Data excerpts
______

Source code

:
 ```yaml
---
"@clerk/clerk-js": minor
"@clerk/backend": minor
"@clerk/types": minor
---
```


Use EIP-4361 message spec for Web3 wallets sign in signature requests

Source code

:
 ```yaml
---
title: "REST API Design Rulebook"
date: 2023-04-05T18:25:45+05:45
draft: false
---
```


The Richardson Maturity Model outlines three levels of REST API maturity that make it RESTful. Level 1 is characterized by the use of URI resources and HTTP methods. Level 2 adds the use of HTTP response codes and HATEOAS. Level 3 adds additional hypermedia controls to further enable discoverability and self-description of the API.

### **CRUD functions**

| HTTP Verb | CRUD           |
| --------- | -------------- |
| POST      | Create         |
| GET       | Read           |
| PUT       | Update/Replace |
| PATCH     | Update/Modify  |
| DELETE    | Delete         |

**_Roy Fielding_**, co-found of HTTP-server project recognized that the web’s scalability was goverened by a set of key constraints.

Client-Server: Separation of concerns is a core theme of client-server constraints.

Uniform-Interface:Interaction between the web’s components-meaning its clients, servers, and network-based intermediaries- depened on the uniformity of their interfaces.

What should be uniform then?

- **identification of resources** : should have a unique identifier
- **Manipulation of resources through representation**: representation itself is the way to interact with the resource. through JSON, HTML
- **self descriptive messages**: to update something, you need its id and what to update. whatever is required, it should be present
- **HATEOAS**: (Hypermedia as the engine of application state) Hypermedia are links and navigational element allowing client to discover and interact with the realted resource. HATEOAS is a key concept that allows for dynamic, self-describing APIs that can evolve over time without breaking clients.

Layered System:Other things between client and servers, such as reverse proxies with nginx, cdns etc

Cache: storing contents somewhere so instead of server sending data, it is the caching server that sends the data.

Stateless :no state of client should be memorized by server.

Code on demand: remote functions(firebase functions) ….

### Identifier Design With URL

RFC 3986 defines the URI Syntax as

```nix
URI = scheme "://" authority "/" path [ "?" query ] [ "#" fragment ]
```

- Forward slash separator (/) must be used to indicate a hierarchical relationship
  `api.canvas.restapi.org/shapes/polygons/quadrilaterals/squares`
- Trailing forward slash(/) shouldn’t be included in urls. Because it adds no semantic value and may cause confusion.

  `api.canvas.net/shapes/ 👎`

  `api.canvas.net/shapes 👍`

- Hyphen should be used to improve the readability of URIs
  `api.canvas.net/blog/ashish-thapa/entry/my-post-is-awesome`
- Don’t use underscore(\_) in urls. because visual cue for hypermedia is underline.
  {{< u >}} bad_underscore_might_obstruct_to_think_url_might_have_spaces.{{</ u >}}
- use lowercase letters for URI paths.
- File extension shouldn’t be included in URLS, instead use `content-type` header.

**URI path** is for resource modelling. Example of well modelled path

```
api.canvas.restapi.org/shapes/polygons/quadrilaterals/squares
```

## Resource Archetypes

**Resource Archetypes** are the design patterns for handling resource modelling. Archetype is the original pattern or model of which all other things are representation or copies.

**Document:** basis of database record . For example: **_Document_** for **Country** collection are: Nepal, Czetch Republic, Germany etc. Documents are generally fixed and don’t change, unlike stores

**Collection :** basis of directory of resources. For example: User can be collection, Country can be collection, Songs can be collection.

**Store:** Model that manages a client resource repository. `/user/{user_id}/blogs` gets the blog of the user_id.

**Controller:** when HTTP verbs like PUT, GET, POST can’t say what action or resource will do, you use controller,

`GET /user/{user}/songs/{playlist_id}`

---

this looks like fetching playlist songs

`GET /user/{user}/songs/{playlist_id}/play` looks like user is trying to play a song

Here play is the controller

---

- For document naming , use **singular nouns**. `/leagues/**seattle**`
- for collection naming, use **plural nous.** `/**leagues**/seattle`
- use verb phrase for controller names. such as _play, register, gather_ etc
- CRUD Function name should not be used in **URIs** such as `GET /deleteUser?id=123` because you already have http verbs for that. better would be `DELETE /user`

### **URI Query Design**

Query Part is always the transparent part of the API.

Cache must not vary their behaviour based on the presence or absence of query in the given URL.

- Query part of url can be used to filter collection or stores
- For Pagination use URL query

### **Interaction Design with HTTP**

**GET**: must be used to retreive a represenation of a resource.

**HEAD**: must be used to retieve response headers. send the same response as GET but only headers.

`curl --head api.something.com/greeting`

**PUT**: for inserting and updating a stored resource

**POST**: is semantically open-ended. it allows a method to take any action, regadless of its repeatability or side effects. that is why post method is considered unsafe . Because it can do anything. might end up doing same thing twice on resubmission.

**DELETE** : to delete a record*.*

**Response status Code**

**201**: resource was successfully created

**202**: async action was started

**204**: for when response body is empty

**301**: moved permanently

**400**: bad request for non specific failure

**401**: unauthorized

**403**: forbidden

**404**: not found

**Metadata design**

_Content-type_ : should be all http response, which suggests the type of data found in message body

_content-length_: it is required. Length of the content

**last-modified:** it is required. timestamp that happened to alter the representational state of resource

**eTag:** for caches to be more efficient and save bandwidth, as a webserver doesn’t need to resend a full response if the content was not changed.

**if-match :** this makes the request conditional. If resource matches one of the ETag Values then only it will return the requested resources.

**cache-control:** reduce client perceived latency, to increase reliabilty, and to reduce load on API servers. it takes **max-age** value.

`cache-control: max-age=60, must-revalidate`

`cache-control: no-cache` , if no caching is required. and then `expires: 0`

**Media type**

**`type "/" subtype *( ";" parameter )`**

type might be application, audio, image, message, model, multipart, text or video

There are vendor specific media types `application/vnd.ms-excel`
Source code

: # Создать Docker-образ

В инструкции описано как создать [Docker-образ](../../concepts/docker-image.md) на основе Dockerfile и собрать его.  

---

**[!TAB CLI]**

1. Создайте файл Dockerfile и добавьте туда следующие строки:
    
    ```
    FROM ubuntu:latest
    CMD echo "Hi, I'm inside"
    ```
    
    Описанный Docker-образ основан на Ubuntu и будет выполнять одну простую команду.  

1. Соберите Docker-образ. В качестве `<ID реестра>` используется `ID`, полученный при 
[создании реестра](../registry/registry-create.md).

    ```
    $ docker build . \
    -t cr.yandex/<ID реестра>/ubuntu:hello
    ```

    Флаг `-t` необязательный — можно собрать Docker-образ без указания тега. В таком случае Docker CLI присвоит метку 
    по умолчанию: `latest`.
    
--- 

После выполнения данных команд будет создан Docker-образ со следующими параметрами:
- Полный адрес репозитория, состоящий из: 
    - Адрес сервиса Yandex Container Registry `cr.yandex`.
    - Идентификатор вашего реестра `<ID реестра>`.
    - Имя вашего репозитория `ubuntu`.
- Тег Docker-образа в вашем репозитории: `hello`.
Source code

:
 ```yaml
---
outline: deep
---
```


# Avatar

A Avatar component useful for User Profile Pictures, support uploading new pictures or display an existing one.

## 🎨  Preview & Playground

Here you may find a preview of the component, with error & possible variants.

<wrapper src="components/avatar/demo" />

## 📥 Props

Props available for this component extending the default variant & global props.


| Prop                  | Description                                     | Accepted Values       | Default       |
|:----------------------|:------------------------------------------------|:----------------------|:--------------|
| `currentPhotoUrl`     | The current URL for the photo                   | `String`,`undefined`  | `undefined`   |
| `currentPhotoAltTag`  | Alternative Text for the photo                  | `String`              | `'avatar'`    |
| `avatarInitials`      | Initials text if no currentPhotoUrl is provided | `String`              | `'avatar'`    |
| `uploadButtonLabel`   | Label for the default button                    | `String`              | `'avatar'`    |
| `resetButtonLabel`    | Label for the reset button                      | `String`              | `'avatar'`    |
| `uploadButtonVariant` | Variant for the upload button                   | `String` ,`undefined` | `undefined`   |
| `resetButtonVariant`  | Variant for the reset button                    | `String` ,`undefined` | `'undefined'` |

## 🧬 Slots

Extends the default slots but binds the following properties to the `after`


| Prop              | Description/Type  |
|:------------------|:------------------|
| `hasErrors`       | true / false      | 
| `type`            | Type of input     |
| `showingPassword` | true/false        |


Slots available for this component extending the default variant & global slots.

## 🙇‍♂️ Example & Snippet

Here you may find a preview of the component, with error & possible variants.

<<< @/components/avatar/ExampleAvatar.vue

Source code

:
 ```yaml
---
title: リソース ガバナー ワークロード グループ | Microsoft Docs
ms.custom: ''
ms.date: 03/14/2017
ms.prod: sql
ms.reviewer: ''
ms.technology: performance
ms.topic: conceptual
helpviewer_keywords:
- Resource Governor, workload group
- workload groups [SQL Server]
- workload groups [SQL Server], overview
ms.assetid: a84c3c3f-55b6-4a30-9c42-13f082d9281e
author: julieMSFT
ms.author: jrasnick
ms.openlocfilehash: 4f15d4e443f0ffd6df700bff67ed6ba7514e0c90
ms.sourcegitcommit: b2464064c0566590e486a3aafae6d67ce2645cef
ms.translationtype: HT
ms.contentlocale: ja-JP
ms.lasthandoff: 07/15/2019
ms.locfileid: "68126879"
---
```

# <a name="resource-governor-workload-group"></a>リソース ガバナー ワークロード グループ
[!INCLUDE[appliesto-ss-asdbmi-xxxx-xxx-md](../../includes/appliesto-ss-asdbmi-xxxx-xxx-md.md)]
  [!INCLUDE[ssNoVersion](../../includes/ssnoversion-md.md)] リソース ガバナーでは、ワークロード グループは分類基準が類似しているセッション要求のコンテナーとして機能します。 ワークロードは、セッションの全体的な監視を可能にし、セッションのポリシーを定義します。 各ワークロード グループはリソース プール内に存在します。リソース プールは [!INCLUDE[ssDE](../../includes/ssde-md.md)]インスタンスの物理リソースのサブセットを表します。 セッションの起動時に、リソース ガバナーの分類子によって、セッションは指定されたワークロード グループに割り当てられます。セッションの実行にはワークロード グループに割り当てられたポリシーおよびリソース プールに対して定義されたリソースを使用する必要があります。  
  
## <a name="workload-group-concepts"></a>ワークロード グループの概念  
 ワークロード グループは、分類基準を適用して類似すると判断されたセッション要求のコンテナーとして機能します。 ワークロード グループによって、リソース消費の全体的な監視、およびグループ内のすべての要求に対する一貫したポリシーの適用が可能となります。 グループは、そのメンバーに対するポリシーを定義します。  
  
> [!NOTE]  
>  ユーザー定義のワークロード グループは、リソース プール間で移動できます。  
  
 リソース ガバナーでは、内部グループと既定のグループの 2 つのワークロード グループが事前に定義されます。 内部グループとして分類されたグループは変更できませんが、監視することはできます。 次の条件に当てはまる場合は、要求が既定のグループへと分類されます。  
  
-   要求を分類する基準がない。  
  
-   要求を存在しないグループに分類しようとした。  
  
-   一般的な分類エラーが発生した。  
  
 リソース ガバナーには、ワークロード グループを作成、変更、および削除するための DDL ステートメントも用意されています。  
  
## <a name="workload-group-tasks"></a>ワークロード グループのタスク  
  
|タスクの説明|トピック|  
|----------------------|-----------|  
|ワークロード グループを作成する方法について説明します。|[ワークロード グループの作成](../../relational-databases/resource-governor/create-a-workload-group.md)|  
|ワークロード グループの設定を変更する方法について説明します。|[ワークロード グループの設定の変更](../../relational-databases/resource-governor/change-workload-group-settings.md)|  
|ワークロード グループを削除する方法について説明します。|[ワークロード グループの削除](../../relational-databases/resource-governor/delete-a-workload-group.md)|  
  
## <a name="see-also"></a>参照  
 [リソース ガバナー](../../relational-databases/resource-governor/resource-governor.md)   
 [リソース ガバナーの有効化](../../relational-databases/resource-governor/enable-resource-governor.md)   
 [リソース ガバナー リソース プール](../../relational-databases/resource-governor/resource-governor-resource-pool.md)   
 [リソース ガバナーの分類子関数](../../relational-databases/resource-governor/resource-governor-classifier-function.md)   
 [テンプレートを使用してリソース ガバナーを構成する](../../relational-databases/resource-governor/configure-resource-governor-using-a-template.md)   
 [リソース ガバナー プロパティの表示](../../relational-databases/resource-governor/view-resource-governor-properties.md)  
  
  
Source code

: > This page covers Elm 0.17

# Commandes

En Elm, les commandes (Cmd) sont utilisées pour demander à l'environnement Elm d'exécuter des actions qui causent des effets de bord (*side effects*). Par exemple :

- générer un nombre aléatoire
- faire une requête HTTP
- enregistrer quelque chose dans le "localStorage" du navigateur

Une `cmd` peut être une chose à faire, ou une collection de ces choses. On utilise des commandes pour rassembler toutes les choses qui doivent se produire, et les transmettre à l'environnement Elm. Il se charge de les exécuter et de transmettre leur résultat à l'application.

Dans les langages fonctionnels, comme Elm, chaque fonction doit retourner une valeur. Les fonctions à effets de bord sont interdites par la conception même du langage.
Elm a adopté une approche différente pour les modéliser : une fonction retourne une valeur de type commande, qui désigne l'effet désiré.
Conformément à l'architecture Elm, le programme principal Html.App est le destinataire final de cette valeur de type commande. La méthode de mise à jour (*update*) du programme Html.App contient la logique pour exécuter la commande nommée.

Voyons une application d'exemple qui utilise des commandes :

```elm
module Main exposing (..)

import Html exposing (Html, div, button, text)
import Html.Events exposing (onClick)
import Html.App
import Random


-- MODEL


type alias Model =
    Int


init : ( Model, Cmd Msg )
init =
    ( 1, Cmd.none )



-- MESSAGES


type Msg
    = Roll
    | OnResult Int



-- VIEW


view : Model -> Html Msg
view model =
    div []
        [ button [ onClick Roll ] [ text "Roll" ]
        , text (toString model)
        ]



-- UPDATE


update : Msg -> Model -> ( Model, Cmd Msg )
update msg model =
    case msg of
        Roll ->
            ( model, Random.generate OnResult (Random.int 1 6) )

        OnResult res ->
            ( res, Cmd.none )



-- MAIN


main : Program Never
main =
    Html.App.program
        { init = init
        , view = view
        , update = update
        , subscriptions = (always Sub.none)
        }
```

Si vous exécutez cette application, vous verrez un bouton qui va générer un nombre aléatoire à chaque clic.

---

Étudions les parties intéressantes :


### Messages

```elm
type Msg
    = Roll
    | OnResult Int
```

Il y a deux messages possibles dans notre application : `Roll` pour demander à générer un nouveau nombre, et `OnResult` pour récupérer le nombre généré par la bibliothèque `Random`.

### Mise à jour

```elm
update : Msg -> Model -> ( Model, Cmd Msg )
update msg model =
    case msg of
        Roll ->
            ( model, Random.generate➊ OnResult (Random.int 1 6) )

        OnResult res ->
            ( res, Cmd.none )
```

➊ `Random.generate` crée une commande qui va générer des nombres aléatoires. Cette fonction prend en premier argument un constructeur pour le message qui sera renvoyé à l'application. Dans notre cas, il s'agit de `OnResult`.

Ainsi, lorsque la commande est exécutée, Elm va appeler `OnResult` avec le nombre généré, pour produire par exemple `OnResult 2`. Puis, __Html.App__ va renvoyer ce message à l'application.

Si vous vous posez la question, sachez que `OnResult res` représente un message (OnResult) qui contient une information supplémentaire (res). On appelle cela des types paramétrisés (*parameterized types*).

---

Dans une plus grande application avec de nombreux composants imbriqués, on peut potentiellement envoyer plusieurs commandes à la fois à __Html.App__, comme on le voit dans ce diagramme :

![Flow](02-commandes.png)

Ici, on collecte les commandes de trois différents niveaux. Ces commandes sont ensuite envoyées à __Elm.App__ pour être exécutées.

______

TASK DETAILS - Using the data above, return each line that includes the word "found".

RESPONSE FOR THIS EXERCISE -
**_Roy Fielding_**, co-found of HTTP-server project recognized that the web’s scalability was goverened by a set of key constraints.
**404**: not found
_Content-type_ : should be all http response, which suggests the type of data found in message body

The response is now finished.